I've noticed the same thing. About a year ago I began doing pushups/situps/pullups every night. I'd do about 25-50 of each in an effort to remove some fat and increase muscle mass. After about two months of this, I noticed nice definition and a definite increase in my muscle size. Sadly, I got lazy and quit doing all that working out. My muscles definitely regressed during that time, so upon quitting smoking two weeks ago I decided to start the pushups/situps/pullups again. After two nights of this work, my muscle size and definition was back to where it was before. It was amazing. I couldn't believe how quickly it all came back. I'm still incredibly sore and can't straighten out my arms without pain, but it's pretty remarkable. I also noticed that after doing a bunch of pushups, my hands wouldn't respond as quickly to nerve impulses. I had a bunch of shakes and couldn't grip anything tightly. I even had trouble carrying a glass of water. I thought that was odd, but I attributed that to muscle strain/tiredness and a major build-up of metabolism byproducts in the muscles.

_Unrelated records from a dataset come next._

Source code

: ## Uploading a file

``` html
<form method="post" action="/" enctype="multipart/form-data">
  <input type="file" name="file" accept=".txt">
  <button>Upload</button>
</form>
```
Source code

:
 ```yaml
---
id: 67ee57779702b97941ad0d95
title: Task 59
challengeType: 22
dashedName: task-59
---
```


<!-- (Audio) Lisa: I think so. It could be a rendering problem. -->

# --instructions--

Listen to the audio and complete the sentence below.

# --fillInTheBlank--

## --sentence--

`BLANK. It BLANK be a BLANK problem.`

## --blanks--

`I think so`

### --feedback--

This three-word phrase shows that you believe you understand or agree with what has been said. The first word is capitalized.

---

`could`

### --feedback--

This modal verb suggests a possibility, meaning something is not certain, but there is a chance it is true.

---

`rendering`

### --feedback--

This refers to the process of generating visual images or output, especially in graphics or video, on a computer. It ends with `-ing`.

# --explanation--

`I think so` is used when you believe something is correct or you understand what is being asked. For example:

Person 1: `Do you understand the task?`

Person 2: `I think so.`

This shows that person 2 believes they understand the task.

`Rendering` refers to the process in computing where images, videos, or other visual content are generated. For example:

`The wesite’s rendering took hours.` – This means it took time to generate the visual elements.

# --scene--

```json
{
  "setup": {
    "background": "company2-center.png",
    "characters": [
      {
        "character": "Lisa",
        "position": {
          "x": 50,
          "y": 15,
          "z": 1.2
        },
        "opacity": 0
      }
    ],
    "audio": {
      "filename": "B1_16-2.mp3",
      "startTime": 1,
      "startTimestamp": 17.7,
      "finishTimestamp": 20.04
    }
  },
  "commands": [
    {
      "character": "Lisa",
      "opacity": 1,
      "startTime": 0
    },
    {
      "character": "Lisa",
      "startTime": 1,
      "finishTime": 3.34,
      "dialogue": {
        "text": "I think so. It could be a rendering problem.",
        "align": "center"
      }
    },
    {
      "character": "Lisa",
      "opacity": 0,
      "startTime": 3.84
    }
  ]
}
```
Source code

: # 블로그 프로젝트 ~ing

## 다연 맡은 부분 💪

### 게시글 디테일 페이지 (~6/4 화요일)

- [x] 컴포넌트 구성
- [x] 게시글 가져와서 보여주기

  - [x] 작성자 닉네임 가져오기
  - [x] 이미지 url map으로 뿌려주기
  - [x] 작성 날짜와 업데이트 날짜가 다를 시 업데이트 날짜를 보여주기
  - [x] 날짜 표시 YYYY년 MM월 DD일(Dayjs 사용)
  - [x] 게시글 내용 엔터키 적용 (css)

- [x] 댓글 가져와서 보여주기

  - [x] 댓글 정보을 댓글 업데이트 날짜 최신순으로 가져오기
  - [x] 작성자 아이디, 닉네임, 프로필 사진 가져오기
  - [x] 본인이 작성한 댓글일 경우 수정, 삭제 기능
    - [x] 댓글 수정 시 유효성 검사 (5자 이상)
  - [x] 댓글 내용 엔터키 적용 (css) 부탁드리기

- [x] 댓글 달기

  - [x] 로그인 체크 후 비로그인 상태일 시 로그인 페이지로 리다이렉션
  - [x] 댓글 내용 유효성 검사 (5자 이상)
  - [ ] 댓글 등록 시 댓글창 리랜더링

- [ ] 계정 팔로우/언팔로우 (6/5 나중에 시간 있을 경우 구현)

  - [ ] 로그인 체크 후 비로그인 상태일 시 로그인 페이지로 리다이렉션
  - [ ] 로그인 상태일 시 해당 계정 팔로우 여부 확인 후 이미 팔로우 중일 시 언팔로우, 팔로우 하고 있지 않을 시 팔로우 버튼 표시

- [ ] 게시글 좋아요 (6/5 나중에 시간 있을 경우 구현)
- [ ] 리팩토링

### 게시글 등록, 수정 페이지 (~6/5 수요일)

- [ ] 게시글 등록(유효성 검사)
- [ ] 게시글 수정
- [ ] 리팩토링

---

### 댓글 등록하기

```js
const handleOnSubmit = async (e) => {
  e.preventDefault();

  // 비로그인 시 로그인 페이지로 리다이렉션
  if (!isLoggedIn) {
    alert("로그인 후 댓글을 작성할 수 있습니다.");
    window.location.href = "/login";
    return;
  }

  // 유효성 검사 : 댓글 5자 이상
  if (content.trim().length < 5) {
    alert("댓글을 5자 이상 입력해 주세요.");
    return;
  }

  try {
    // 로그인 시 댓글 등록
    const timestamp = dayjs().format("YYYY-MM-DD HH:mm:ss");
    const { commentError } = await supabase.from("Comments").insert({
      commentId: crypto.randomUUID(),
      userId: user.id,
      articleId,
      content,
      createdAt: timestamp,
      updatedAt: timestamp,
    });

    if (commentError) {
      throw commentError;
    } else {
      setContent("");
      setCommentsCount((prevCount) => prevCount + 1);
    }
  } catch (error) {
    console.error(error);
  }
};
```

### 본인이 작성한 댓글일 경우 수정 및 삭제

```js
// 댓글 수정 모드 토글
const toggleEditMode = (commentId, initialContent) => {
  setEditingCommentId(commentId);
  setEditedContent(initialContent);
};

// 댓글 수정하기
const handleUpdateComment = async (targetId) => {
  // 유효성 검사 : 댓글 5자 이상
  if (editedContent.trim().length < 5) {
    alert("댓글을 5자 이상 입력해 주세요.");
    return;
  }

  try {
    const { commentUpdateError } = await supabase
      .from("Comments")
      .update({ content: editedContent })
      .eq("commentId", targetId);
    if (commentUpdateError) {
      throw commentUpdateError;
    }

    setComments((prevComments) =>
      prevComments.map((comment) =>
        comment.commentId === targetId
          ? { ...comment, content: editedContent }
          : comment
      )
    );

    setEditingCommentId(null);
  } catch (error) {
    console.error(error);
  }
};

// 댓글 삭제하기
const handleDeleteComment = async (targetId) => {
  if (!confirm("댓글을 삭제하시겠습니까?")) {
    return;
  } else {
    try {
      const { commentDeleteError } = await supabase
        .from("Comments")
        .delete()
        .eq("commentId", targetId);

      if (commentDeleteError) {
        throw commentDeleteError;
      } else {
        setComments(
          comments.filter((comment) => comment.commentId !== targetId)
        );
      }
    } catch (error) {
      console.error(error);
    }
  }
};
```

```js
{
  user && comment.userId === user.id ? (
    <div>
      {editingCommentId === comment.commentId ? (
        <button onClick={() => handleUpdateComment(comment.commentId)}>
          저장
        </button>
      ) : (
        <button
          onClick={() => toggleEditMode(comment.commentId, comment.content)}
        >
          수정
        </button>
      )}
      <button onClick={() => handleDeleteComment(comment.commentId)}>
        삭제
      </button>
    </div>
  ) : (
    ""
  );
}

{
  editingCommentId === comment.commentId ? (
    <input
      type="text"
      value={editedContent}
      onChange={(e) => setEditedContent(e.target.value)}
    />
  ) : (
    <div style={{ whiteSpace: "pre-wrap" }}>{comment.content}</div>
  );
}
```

Hi there. I've got a question about quitting smoking and the resulting withdrawal. I was a smoker for about 5 years at a rate of close to a pack a day. (Sometimes more, sometimes less). About two weeks ago I finally decided to quit smoking. It's not worth the money to continue to smoke, and frankly I just sick of being 'owned' by the cigarette. Since quitting, I've gone through the typical withdrawal symptoms. I'm cranky, I'm irritable, and I'm fighting off cravings left and right. Nicotine gum is helping, but it's not a cigarette. To help myself go through the withdrawal, whenever I want a cigarette I force myself to do 50 situps or 50 'half' push-ups. (Where its the knees on the ground and you're relaly only pushing up half your body). I figure this will be a good way to increase muscle mass, fight off the weight gain associated with quitting smoking, and the help reduce the cravings. (Since doing a bunch of situps/pushups really hurts after a while). Anyway, since I quit smoking two weeks ago, I've been having a LOT of trouble going to sleep. I just can't seem to fall asleep anymore. I get really tired and lay in bed, but it takes me a good three hours to finally fall asleep. I've tried everything; sleep aids, a shot of bourbon, music, you name it. Is this normal? Does mild insomnia generally occur when you quit smoking? Also, why is it happening and when should I expect it to go away? Thanks.